El aumento ya está en marcha. Las promesas de mejora también. Y ahora, además, queda sobre la mesa una afirmación difícil de ignorar.
Porque si el funcionario realmente anda en camión, entonces conoce el problema de primera mano. Y si lo conoce y aún así el servicio sigue igual, la discusión deja de ser sobre tarifas... y pasa a ser sobre responsabilidad.
Si algo faltaba en el repertorio de respuestas ante la protesta de agricultores, era convertir una caseta en bocina de tortura.
En El Pisal, Navolato, la estrategia no fue el diálogo, ni la negociación, ni siquiera el clásico llamado a liberar la vía. No.
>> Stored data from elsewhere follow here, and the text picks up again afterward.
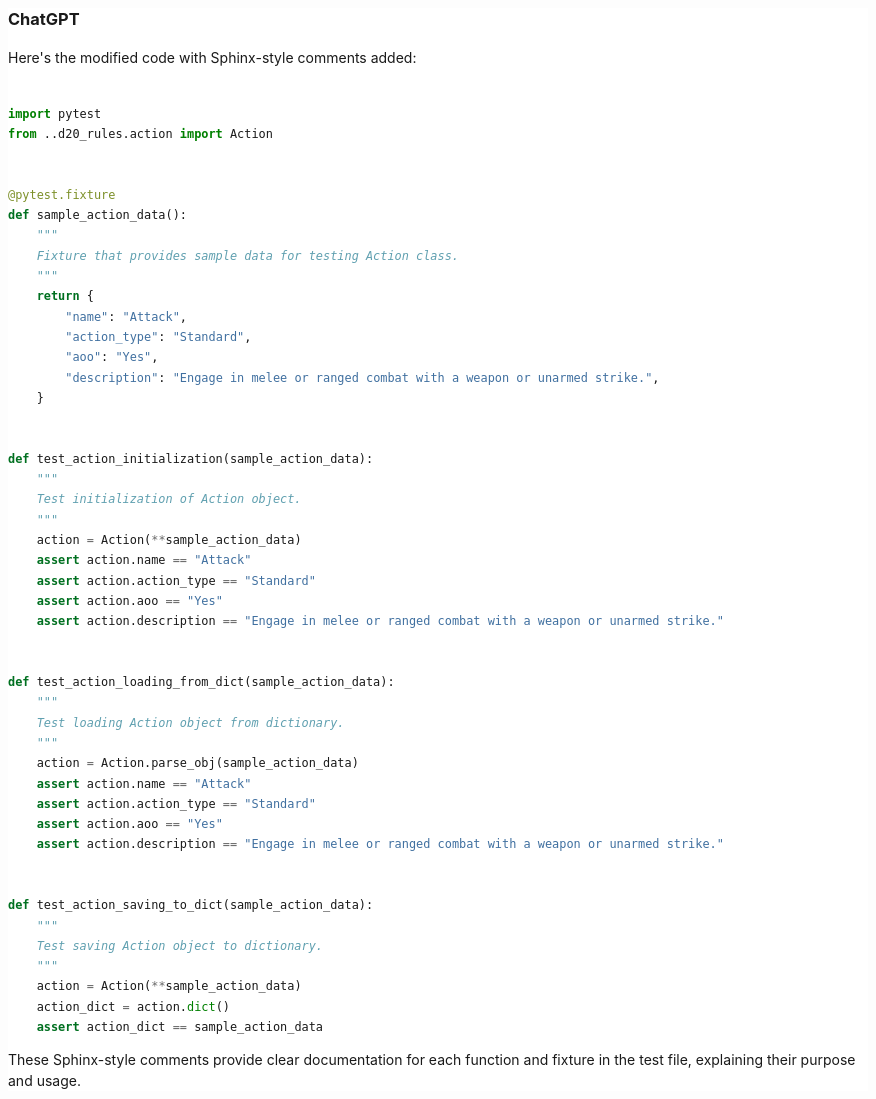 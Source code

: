 ### ChatGPT


Here's the modified code with Sphinx-style comments added:

```python

import pytest
from ..d20_rules.action import Action


@pytest.fixture
def sample_action_data():
    """
    Fixture that provides sample data for testing Action class.
    """
    return {
        "name": "Attack",
        "action_type": "Standard",
        "aoo": "Yes",
        "description": "Engage in melee or ranged combat with a weapon or unarmed strike.",
    }


def test_action_initialization(sample_action_data):
    """
    Test initialization of Action object.
    """
    action = Action(**sample_action_data)
    assert action.name == "Attack"
    assert action.action_type == "Standard"
    assert action.aoo == "Yes"
    assert action.description == "Engage in melee or ranged combat with a weapon or unarmed strike."


def test_action_loading_from_dict(sample_action_data):
    """
    Test loading Action object from dictionary.
    """
    action = Action.parse_obj(sample_action_data)
    assert action.name == "Attack"
    assert action.action_type == "Standard"
    assert action.aoo == "Yes"
    assert action.description == "Engage in melee or ranged combat with a weapon or unarmed strike."


def test_action_saving_to_dict(sample_action_data):
    """
    Test saving Action object to dictionary.
    """
    action = Action(**sample_action_data)
    action_dict = action.dict()
    assert action_dict == sample_action_data
```

These Sphinx-style comments provide clear documentation for each function and fixture in the test file, explaining their purpose and usage.
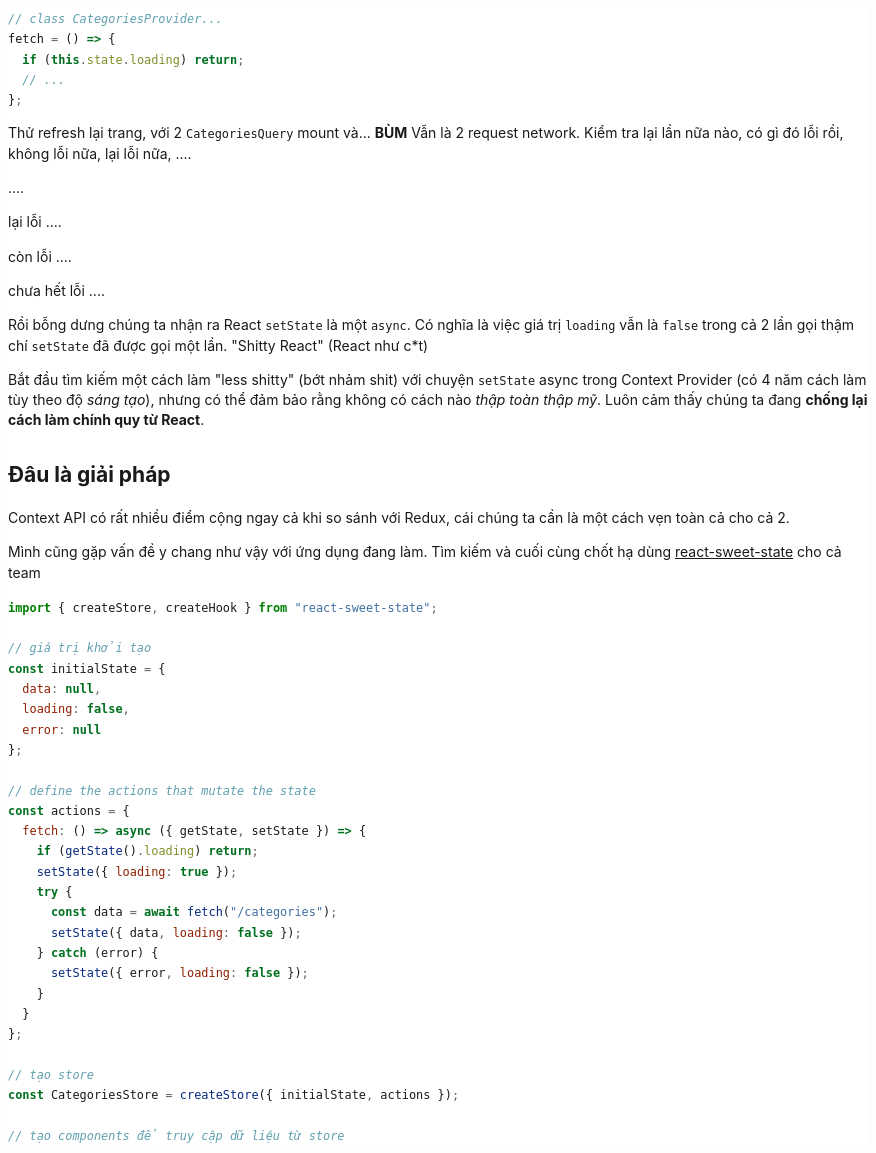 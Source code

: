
 ```js
// class CategoriesProvider...
fetch = () => {
  if (this.state.loading) return;
  // ...
};
```

Thử refresh lại trang, với 2 `CategoriesQuery` mount và... **BÙM** Vẫn là 2 request network. Kiểm tra lại lần nữa nào, có gì đó lỗi rồi, không lỗi nữa, lại lỗi nữa, ....

....

lại lỗi
....

còn lỗi
....


chưa hết lỗi
....



Rồi bỗng dưng chúng ta nhận ra React `setState` là một `async`. Có nghĩa là việc giá trị `loading` vẫn là `false` trong cả 2 lần gọi thậm chí `setState` đã được gọi một lần. "Shitty React" (React như c*t)

Bắt đầu tìm kiếm một cách làm "less shitty" (bớt nhảm shit) với chuyện `setState` async trong Context Provider (có 4 năm cách làm tùy theo độ _sáng tạo_), nhưng có thể đảm bảo rằng không có cách nào *thập toàn thập mỹ*. Luôn cảm thấy chúng ta đang **chống lại cách làm chính quy từ React**.

## Đâu là giải pháp

Context API có rất nhiều điểm cộng ngay cả khi so sánh với Redux, cái chúng ta cần là một cách vẹn toàn cả cho cả 2.

Mình cũng gặp vấn đề y chang như vậy với ứng dụng đang làm. Tìm kiếm và cuối cùng chốt hạ dùng [react-sweet-state](https://atlassian.github.io/react-sweet-state/) cho cả team

```jsx
import { createStore, createHook } from "react-sweet-state";

// giá trị khởi tạo
const initialState = {
  data: null,
  loading: false,
  error: null
};

// define the actions that mutate the state
const actions = {
  fetch: () => async ({ getState, setState }) => {
    if (getState().loading) return;
    setState({ loading: true });
    try {
      const data = await fetch("/categories");
      setState({ data, loading: false });
    } catch (error) {
      setState({ error, loading: false });
    }
  }
};

// tạo store
const CategoriesStore = createStore({ initialState, actions });

// tạo components để truy cập dữ liệu từ store
```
Aquí alguien decidió que lo mejor era activar una alarma de emergencia: un pitido constante, ensordecedor, diseñado no para resolver el conflicto, sino para desgastar al que protesta.
La escena raya en lo absurdo. De un lado, agricultores que mantienen una manifestación sin confrontación, liberando el paso vehicular como medida de presión. Del otro, una respuesta que parece sacada más de un manual de incomodidad que de uno de gobernabilidad.
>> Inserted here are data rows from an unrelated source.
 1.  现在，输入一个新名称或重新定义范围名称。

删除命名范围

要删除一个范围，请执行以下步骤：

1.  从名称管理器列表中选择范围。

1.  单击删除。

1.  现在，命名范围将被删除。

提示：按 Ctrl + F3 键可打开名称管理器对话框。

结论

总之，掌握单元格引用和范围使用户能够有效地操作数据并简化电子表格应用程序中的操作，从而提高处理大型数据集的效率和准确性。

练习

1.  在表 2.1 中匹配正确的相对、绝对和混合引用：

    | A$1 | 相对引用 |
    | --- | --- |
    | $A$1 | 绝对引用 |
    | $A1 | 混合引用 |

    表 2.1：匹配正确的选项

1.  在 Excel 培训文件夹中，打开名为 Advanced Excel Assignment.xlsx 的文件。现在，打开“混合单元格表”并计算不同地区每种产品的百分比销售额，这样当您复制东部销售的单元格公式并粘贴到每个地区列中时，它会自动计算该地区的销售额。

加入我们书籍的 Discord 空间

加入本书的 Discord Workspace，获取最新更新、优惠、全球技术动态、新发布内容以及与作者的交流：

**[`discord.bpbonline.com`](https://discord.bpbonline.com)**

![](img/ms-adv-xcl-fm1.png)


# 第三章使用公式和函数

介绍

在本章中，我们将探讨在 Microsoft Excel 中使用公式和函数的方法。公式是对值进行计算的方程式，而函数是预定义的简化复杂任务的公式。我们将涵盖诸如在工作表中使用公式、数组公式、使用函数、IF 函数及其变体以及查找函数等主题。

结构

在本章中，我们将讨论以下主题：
Porque hay algo profundamente revelador en esa decisión: cuando la autoridad no tiene argumentos, o no quiere usarlos, recurre a mecanismos que no buscan convencer, sino cansar. No es diálogo, es resistencia a ver quién aguanta más.
Lo curioso es que el intento duró poco. La alarma se apagó. Los manifestantes no se movieron. Y el mensaje quedó flotando en el aire, más fuerte que el propio ruido: ni con presión sonora se logró dispersar la protesta.
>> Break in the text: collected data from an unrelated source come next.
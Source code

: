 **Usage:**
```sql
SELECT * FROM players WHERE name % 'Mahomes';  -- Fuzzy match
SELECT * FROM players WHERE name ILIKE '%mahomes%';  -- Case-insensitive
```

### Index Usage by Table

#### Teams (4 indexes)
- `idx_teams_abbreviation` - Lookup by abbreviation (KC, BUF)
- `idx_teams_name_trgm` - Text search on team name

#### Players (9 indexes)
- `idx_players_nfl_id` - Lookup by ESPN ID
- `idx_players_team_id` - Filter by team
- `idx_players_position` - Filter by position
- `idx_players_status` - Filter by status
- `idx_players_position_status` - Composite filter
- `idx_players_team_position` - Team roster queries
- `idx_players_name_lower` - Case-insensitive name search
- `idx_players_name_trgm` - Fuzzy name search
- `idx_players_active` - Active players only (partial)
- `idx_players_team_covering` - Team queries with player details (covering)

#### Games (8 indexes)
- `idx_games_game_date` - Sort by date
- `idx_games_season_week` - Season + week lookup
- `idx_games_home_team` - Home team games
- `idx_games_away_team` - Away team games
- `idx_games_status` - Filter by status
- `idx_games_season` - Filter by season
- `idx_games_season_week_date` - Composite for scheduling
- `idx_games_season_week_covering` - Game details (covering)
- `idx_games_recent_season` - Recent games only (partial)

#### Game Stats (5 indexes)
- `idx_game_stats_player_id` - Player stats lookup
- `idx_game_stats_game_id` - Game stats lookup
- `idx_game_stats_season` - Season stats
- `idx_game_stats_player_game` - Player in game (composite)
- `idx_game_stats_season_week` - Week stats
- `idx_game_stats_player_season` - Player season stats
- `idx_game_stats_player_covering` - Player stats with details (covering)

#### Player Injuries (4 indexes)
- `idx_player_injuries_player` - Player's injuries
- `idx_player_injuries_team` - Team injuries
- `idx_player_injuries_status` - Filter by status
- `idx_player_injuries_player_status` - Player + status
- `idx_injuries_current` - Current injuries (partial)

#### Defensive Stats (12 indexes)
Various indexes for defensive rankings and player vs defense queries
Queda entonces la pregunta incómoda: ¿quién pensó que eso iba a funcionar?
Porque si la intención era evitar confrontaciones, la medida camina justo en sentido contrario. Activar una alarma para hostigar no desactiva el conflicto, lo exhibe. Lo hace más visible, más cuestionable y, sobre todo, más difícil de justificar.
Mientras tanto, los agricultores siguen ahí, firmes, liberando el paso y esperando respuestas que no llegan. Y del otro lado, el silencio oficial pesa más que cualquier pitido.
Al final, lo que ocurrió en El Pisal no solo habla de una protesta, sino de la forma en que se está eligiendo enfrentarla. Y si la creatividad institucional alcanza para encender alarmas, pero no para construir soluciones, entonces el problema no está en la carretera... sino en quien decide cómo despejarla.
Una cosa es que el precio de la gasolina varíe, eso ya se da por hecho, y otra muy distinta es descubrir que, en algunos casos, esa diferencia no responde tanto a costos logísticos o de operación, sino a qué tanto decide ganar cada estación por litro vendido.
Y ahí es donde empieza el ruido.
El reporte del programa “Quién es Quién en los Combustibles” no señala ilegalidades, pero sí pone el dedo en una práctica que, aunque permitida, resulta difícil de digerir para el consumidor: pagar casi lo mismo por el combustible... pero con diferencias de hasta más de 2 pesos por litro en la utilidad de quien lo vende.
En esa lista aparece una estación en Culiacán, con un precio cercano a los 24.70 pesos por litro de gasolina regular. No es la más alta del País, pero sí lo suficiente para colarse en el grupo de las que más margen obtienen.
Y entonces la pregunta cae por su propio peso: ¿qué está pagando realmente el usuario?
Porque al final del día, el consumidor no elige en función del margen de ganancia, dato que rara vez conoce al momento de cargar, sino por cercanía, costumbre o, con suerte, por diferencia de centavos en el precio visible. Pero detrás de ese número hay decisiones comerciales que, aunque legales, no siempre parecen proporcionales.
Lo interesante es que la propia autoridad no sanciona, sino que exhibe. Publica, compara, señala. Confía en que la presión del consumidor haga el resto. Una especie de mercado vigilado donde la transparencia sustituye, al menos en teoría, a la regulación directa.
El problema es que esa lógica tiene sus límites.
¡FOUL!... El titular de Vialidad y Transportes, Marcos Osuna defiende el nuevo precio del pasaje del camión que porque él también anda en urbano, como si no lo viéramos llegar en carro a su oficina.